“We were able to use what we learned from the NASA three-port converter work and use it to help implement our battery charge algorithms on the X-90 while also implementing MPPT on the solar panel,” Elmes says. The result, he says, is ApECOR’s product charges batteries at least 30 percent faster than comparative devices using the same solar panel. This kind of speed is a particular advantage for one of ApECOR’s target customers, the military, providing a means of quickly and efficiently charging the batteries used for radios and other devices in the field.
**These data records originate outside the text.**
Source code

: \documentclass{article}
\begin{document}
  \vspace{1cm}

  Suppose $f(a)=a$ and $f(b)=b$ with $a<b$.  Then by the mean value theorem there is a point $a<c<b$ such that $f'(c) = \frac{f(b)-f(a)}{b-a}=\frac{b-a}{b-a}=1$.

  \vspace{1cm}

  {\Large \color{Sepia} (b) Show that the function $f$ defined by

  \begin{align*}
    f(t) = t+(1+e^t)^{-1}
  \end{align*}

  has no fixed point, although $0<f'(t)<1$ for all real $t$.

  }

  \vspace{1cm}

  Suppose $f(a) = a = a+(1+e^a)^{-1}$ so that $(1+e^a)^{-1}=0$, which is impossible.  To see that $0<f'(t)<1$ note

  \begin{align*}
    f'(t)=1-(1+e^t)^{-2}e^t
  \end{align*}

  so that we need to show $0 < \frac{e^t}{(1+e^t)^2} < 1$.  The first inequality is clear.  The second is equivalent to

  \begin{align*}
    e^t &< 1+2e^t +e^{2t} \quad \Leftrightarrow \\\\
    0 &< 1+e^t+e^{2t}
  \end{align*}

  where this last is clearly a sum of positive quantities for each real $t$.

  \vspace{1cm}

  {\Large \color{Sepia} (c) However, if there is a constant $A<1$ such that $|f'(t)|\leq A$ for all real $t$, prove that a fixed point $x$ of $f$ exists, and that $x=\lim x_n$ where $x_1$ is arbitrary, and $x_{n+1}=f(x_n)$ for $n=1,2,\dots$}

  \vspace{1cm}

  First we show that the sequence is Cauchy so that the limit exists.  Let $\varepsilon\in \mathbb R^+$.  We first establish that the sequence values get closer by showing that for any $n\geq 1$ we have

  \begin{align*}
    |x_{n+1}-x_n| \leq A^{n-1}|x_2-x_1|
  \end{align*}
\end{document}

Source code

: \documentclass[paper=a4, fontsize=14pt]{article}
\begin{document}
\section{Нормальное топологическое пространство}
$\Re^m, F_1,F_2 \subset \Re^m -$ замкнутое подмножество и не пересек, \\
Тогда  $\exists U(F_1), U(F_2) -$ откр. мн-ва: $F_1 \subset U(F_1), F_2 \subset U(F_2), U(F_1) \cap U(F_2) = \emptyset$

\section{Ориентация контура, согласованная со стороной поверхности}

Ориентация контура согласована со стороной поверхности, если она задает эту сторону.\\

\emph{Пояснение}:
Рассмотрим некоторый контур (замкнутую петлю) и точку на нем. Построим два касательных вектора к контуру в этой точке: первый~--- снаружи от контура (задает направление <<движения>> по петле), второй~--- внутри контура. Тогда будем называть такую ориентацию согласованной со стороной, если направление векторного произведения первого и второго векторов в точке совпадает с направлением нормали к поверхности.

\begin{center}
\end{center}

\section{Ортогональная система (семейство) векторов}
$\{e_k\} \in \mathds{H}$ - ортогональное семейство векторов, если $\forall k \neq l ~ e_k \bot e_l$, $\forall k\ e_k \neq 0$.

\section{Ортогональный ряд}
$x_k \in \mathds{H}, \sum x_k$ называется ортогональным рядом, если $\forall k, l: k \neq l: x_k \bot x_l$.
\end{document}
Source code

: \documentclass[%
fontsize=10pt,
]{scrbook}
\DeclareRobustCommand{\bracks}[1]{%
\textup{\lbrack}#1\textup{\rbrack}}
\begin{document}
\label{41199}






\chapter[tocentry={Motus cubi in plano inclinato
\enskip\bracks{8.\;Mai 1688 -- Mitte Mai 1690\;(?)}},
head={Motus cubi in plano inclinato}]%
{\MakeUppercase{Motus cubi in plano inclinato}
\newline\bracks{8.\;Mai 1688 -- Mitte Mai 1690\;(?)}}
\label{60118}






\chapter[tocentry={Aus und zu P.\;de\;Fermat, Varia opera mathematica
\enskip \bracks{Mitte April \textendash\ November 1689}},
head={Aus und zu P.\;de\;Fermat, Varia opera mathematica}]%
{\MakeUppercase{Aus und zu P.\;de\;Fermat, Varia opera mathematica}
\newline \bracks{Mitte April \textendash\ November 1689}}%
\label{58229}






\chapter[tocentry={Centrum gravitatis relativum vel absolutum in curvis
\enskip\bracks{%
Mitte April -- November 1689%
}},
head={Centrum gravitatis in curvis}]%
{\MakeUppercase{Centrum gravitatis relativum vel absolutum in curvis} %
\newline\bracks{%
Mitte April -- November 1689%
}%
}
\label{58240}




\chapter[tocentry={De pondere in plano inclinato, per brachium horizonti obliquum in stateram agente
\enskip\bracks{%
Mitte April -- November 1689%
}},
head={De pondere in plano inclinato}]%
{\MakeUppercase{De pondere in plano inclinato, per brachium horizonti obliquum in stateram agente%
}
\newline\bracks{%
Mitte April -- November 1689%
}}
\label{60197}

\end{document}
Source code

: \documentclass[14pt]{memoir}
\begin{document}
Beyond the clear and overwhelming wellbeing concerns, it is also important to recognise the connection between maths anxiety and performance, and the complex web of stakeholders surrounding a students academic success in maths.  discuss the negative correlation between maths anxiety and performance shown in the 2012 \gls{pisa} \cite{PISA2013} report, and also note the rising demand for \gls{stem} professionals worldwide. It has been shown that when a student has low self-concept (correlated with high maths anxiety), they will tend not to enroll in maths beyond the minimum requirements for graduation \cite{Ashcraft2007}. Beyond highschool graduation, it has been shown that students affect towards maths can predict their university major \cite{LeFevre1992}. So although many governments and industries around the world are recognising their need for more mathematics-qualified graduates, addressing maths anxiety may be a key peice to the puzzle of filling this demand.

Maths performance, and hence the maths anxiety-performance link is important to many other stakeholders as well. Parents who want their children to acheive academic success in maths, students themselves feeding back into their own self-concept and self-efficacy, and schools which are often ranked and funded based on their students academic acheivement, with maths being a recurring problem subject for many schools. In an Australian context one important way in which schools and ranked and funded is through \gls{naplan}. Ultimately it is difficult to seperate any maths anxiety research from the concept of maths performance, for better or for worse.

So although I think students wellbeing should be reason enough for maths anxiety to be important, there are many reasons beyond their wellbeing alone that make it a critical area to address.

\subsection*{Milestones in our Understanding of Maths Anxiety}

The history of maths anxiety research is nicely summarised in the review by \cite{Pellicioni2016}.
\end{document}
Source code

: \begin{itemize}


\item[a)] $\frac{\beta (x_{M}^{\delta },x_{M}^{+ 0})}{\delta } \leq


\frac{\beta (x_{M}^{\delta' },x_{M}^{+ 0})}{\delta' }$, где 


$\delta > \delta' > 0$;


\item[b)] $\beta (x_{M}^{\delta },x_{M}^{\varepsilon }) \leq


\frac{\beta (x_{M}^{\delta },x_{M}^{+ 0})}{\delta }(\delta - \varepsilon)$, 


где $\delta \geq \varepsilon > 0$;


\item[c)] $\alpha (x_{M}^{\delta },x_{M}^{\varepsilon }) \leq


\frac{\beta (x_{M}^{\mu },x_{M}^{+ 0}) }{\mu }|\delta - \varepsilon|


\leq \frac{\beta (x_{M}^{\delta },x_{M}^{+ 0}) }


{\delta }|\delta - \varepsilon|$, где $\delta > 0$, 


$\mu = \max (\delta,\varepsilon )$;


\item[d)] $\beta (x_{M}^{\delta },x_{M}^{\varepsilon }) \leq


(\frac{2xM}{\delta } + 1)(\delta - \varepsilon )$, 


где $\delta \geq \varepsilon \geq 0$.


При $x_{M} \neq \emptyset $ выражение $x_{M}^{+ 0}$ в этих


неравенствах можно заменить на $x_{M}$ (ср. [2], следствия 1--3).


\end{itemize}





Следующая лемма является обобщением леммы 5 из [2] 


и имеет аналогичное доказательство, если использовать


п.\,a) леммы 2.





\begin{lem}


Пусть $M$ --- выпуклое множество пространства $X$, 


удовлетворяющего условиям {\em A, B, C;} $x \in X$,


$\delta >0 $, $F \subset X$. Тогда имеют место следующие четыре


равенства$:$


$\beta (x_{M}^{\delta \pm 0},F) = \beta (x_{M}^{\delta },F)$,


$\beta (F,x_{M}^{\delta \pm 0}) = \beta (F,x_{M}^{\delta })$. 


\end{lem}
Elmes says the NASA-derived X-90 is a promising addition to ApECOR’s offerings, and that other potential applications for the technology include providing power through solar or wind sources in rural farming areas in developing countries and allowing for the remote operation of irrigation pumps. The company is also engaged in another SBIR project with Glenn, working to develop high temperature semiconductors for applications in space, where extreme temperatures are the norm. This project could result in numerous terrestrial uses related to eliminating the problem of heat generated by powerful electronics—using temperature-tolerant semiconductors, costly and space-consuming elements like heat sinks and liquid coolant systems could be downsized or eliminated.
“It’s hard for small businesses to pursue work like this that could have a major economic benefit down the road but is currently risky and difficult,” Elmes says. “The combination at NASA, where they have a very strong team of people who understand where the technology is going and can see where there are technological needs, provides a big benefit.”